Work to complete:
Go through the records below and copy out every line that contains the word "Where".

Listed entries:
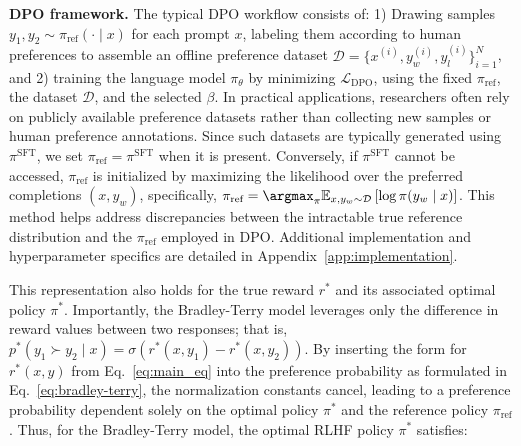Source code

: \textbf{DPO framework.} The typical DPO workflow consists of: 1) Drawing samples $y_1, y_2 \sim \pi_\text{ref}(\cdot \mid x)$ for each prompt $x$, labeling them according to human preferences to assemble an offline preference dataset $\mathcal{D} = \{x^{(i)}, y_w^{(i)}, y_l^{(i)}\}_{i=1}^N$, and 2) training the language model $\pi_\theta$ by minimizing $\mathcal{L}_\text{DPO}$, using the fixed $\pi_\text{ref}$, the dataset $\mathcal{D}$, and the selected $\beta$. 
In practical applications, researchers often rely on publicly available preference datasets rather than collecting new samples or human preference annotations. Since such datasets are typically generated using $\pi^\text{SFT}$, we set $\pi_\text{ref} = \pi^\text{SFT}$ when it is present. Conversely, if $\pi^\text{SFT}$ cannot be accessed, $\pi_\text{ref}$ is initialized by maximizing the likelihood over the preferred completions ${(x, y_w)}$, specifically, ${\pi_\text{ref} = \argmax_{\pi}\mathbb{E}_{x, y_w \sim \mathcal{D}}\left[\log \pi(y_w \mid x)\right]}$. This method helps address discrepancies between the intractable true reference distribution and the $\pi_\text{ref}$ employed in DPO. Additional implementation and hyperparameter specifics are detailed in Appendix~\ref{app:implementation}.

This representation also holds for the true reward $r^*$ and its associated optimal policy $\pi^*$. Importantly, the Bradley-Terry model leverages only the difference in reward values between two responses; that is, ${p^*(y_1 \succ y_2 \mid x) = \sigma(r^*(x, y_1) - r^*(x, y_2))}$. By inserting the form for $r^*(x, y)$ from Eq.~\ref{eq:main_eq} into the preference probability as formulated in Eq.~\ref{eq:bradley-terry}, the normalization constants cancel, leading to a preference probability dependent solely on the optimal policy $\pi^*$ and the reference policy $\pi_\text{ref}$. Thus, for the Bradley-Terry model, the optimal RLHF policy $\pi^*$ satisfies:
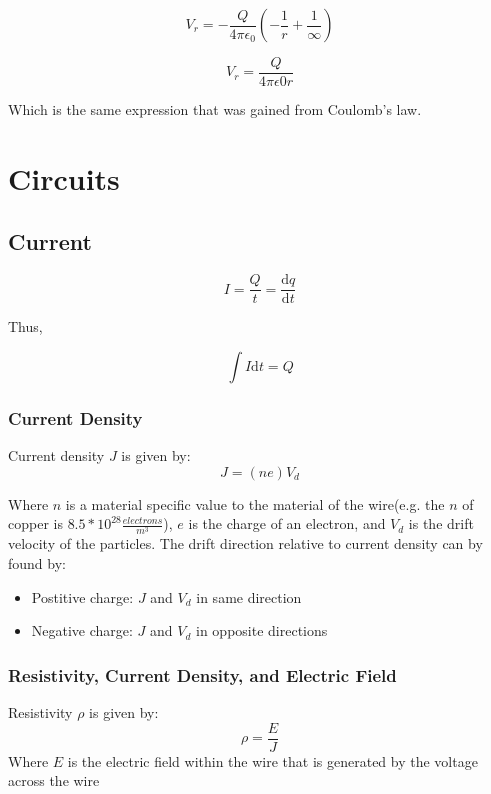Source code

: \documentclass[a4paper,12pt]{article}
\begin{document}
						\begin{equation*}
								V_{r} = -\frac{Q}{4\pi \epsilon_{0}} \left(-\frac{1}{r} + \frac{1}{\infty}\right)
						\end{equation*}

						\begin{equation*}
								V_{r} = \frac{Q}{4\pi \epsilon{0} r}
						\end{equation*}

						Which is the same expression that was gained from Coulomb's law.
		\section{Circuits}
			\subsection{Current}
				\begin{equation*}
						I = \frac{Q}{t} = \frac{\mathrm{d}q}{\mathrm{d}t}
				\end{equation*}

				Thus,

				\begin{equation*}
						\int I \mathrm{d}t = Q
				\end{equation*}

				\subsubsection{Current Density}
					Current density $J$ is given by:
					\begin{equation*}
							J = \left(ne\right) V_{d}
					\end{equation*}

					Where $n$ is a material specific value to the material of the wire(e.g. the $n$ of copper is $8.5 * 10^{28} \frac{electrons}{m^{3}}$), $e$ is the charge of an electron, and $V_{d}$ is the drift velocity of the particles. The drift direction relative to current density can by found by:
					\begin{itemize}
							\item Postitive charge: $J$ and $V_{d}$ in same direction
							\item Negative charge: $J$ and $V_{d}$ in opposite directions
					\end{itemize}

				\subsubsection{Resistivity, Current Density, and Electric Field}
					Resistivity $\rho$ is given by:
					\begin{equation*}
							\rho = \frac{E}{J}
					\end{equation*}
					Where $E$ is the electric field within the wire that is generated by the voltage across the wire
\end{document}
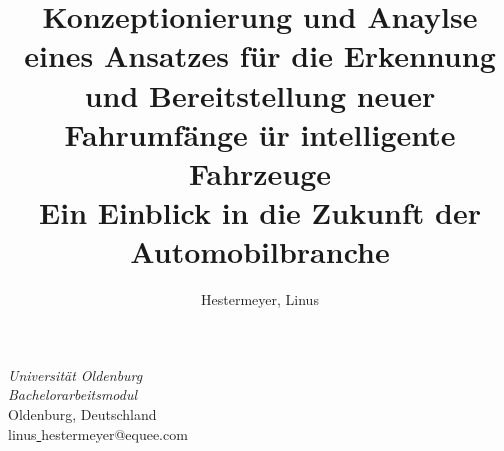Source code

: \documentclass{article}
\begin{document}
\title{Konzeptionierung und Anaylse eines Ansatzes für die Erkennung und Bereitstellung neuer Fahrumfänge ür intelligente Fahrzeuge\\
{\small Ein Einblick in die Zukunft der Automobilbranche}
}

\author{Hestermeyer, Linus}
\textit{Universität Oldenburg} \\
\textit{Bachelorarbeitsmodul}\\
Oldenburg, Deutschland \\
linus\underline{ }hestermeyer@equee.com


\maketitle
\tableofcontents
\clearpage
\begin{abstract}


\end{abstract}


\end{document}
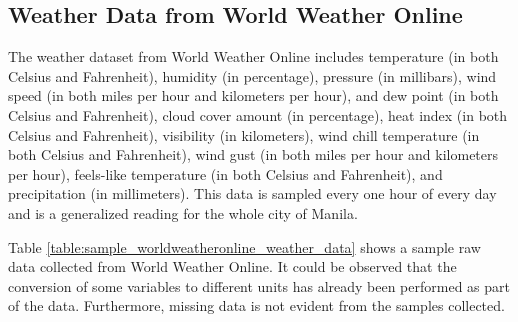 \subsection{Weather Data from World Weather Online}
The weather dataset from World Weather Online includes temperature (in both Celsius and Fahrenheit), humidity (in percentage), pressure (in millibars), wind speed (in both miles per hour and kilometers per hour), and dew point (in both Celsius and Fahrenheit), cloud cover amount (in percentage), heat index (in both Celsius and Fahrenheit), visibility (in kilometers), wind chill temperature (in both Celsius and Fahrenheit), wind gust (in both miles per hour and kilometers per hour), feels-like temperature (in both Celsius and Fahrenheit), and precipitation (in millimeters). This data is sampled every one hour of every day and is a generalized reading for the whole city of Manila.

Table \ref{table:sample_worldweatheronline_weather_data} shows a sample raw data collected from World Weather Online. It could be observed that the conversion of some variables to different units has already been performed as part of the data. Furthermore, missing data is not evident from the samples collected.


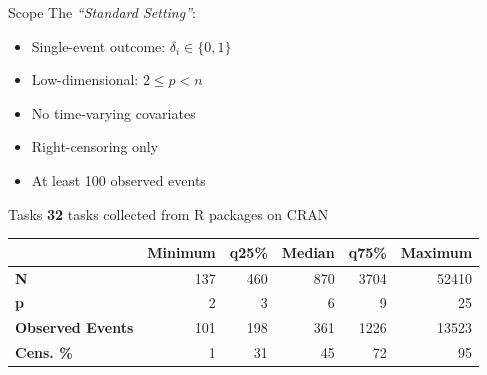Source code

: \documentclass[aspectratio=169,12pt]{beamer}
\providecommand{\tightlist}{%
  \setlength{\itemsep}{2pt}\setlength{\parskip}{0pt}}
\begin{document}
\begin{frame}{Scope}
\label{scope}
The \emph{``Standard Setting''}:

\vspace{1em}

\begin{itemize}
\tightlist
\item
  Single-event outcome: \(\delta_i \in \{0, 1\}\)
\item
  Low-dimensional: \(2 \leq p < n\)
\item
  No time-varying covariates
\item
  Right-censoring only
\item
  At least 100 observed events
\end{itemize}
\end{frame}

\begin{frame}{Tasks}
\label{tasks}
\textbf{32} tasks collected from R packages on CRAN

\begin{table}
\centering
\begin{tabular}[t]{>{}lrrrrr}
\toprule
 & Minimum & q25\% & Median & q75\% & Maximum\\
\midrule
\textbf{N} & 137 & 460 & 870 & 3704 & 52410\\
\textbf{p} & 2 & 3 & 6 & 9 & 25\\
\textbf{Observed Events} & 101 & 198 & 361 & 1226 & 13523\\
\textbf{Cens. \%} & 1 & 31 & 45 & 72 & 95\\
\bottomrule
\end{tabular}
\end{table}
\end{frame}

\end{document}
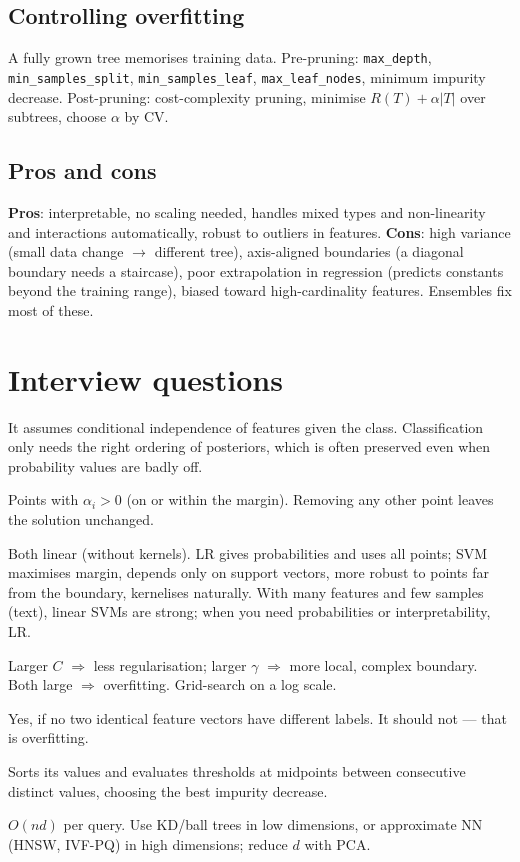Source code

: \subsection{Controlling overfitting}
A fully grown tree memorises training data. Pre-pruning: \texttt{max\_depth}, \texttt{min\_samples\_split}, \texttt{min\_samples\_leaf}, \texttt{max\_leaf\_nodes}, minimum impurity decrease. Post-pruning: cost-complexity pruning, minimise $R(T)+\alpha|T|$ over subtrees, choose $\alpha$ by CV.

\subsection{Pros and cons}
\textbf{Pros}: interpretable, no scaling needed, handles mixed types and non-linearity and interactions automatically, robust to outliers in features. \textbf{Cons}: high variance (small data change $\to$ different tree), axis-aligned boundaries (a diagonal boundary needs a staircase), poor extrapolation in regression (predicts constants beyond the training range), biased toward high-cardinality features. Ensembles fix most of these.

\section{Interview questions}
\A It assumes conditional independence of features given the class. Classification only needs the right ordering of posteriors, which is often preserved even when probability values are badly off.

\A Points with $\alpha_i>0$ (on or within the margin). Removing any other point leaves the solution unchanged.

\A Both linear (without kernels). LR gives probabilities and uses all points; SVM maximises margin, depends only on support vectors, more robust to points far from the boundary, kernelises naturally. With many features and few samples (text), linear SVMs are strong; when you need probabilities or interpretability, LR.

\A Larger $C$ $\Rightarrow$ less regularisation; larger $\gamma$ $\Rightarrow$ more local, complex boundary. Both large $\Rightarrow$ overfitting. Grid-search on a log scale.

\A Yes, if no two identical feature vectors have different labels. It should not --- that is overfitting.

\A Sorts its values and evaluates thresholds at midpoints between consecutive distinct values, choosing the best impurity decrease.

\A $O(nd)$ per query. Use KD/ball trees in low dimensions, or approximate NN (HNSW, IVF-PQ) in high dimensions; reduce $d$ with PCA.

Response:
					Where $n$ is a material specific value to the material of the wire(e.g. the $n$ of copper is $8.5 * 10^{28} \frac{electrons}{m^{3}}$), $e$ is the charge of an electron, and $V_{d}$ is the drift velocity of the particles. The drift direction relative to current density can by found by:
					Where $E$ is the electric field within the wire that is generated by the voltage across the wire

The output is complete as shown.